In general, as shown in FIG. 1, synthesis of zeolites from kaolinite-containing minerals need two main steps: (i) amorphorization—which means transforming kaolinite into an amorphous solid (metakaolin) by thermal activation (>500° C.), and (ii) zeolitization—dissolving the amorphous solids with caustic solution to synthesis zeolite. For the amorphous transition step, the temperature and time in the thermal activation process are the key process parameters. Studies have been carried out by different groups on the amorphous transition of kaolinite with different views. Chandrasekhar investigated the influence of metakaolinization temperature on the formation of zeolite 4A from kaolinite. The results showed that a calcination temperature of 900° C. with one hour heating time is the optimum for this clay to change into a reactive metakaolin. Later on, research reported that temperatures of 600-700° C. are the optimal range. For the zeolitization step, there are several sub-steps to accomplish the hydrothermal synthesis including formation of a slurry gel, heating the slurry gel to form zeolite crystals and calcining the crystal zeolites to remove organic templates if organic templates were added into solution for phase and morphology control. The process of zeolitization is complex and affected by many factors such as silicate to aluminate ratio, starting materials, organic templates, aging conditions, crystallization time and temperatures, and alkalinity, as shown in equations 1 and 2.

Most kaolin ore deposits contain a significant amount of other mineral impurities, especially quartz, feldspar and muscovite. These impurities often affect the quality of the clay and its final properties of the zeolite for adsorption. To minimize the impurities, kaolin needs to be purified for synthesis of zeolites. In the purification steps in known processes, mechanical separation to separate the coarse fraction could to be used to remove part of the impurities which will increase the technical complexity of the process and the remainder of the impurities will still remain with the clay. Only a few studies considered the removal of impurities, but generally, the impurities are allowed to enter the final zeolite products.

Al₂O.2SiO₂.2H₂O(kaolin/metakaolin)+6OH⁻+6H₂O→2Al(OH)₄⁻+2H₂SiO₄²⁻ (1)

8Na⁺+6Al(OH)₄⁻+6H₂SiO₄²⁻=Na₆(AlSiO₄)₆(NaOH)₂.2H₂O(DSPs)+10H₂O++10OH⁻ (2)

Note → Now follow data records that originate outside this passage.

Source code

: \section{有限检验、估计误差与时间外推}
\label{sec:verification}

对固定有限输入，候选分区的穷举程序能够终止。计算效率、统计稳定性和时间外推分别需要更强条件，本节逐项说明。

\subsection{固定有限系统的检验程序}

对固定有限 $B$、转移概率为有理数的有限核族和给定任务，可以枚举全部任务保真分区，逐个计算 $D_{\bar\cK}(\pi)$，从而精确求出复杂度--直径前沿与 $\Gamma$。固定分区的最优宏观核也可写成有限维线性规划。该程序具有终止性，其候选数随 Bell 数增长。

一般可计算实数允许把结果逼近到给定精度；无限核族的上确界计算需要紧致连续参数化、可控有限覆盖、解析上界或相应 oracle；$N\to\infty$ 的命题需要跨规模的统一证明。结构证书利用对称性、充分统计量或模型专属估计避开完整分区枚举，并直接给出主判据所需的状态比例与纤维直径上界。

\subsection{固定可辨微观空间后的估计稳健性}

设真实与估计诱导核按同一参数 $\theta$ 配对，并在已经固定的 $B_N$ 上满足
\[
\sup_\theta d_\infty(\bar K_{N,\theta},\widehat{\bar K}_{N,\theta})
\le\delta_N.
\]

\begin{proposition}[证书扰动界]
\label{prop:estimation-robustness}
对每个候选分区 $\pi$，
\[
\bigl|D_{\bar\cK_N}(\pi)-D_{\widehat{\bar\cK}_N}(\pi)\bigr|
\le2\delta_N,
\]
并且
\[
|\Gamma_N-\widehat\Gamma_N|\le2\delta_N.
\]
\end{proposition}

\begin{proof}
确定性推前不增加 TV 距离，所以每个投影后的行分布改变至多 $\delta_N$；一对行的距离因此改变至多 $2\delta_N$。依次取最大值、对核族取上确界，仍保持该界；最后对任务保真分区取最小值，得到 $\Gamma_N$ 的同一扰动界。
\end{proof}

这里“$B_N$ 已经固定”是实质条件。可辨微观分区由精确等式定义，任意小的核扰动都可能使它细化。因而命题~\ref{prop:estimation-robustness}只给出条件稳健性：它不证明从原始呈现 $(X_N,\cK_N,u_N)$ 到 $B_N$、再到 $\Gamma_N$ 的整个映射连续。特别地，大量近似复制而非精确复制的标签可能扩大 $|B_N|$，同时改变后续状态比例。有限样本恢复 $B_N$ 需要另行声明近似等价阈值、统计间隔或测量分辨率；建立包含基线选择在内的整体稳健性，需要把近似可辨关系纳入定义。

With the advances associated with industrial development since the 20^thcentury, the consumption of primary metal and coal has significantly increased over the last hundred years. The accumulation of the mining tailings has caused serious environmental and financial burdens for industry and government due to land occupation as well as soil and water contamination. The disposal or utilisation or remediation of these mining tailings has become an urgent issue. Recently, many research studies have been conducted on these mining tailings to exploit them as a potential materials or feeds for recovery the valuable components. Most mining tailings contain significant amount of clay materials, for example, kaolin minerals, which is an abundant source of Si and Al. Kaolinite, Al₂[Si₂O₅](OH)₄, is the main phase of the kaolin group of clay minerals. It is formed when anhydrous aluminosilicate found in feldspar rich rock is altered by weathering or hydrothermal processes. The kaolinite crystal structure is composed of a plane of SiO₄tetrahedra linked by oxygen atoms parallel to a plane of AlO₂(OH)₄octahedra.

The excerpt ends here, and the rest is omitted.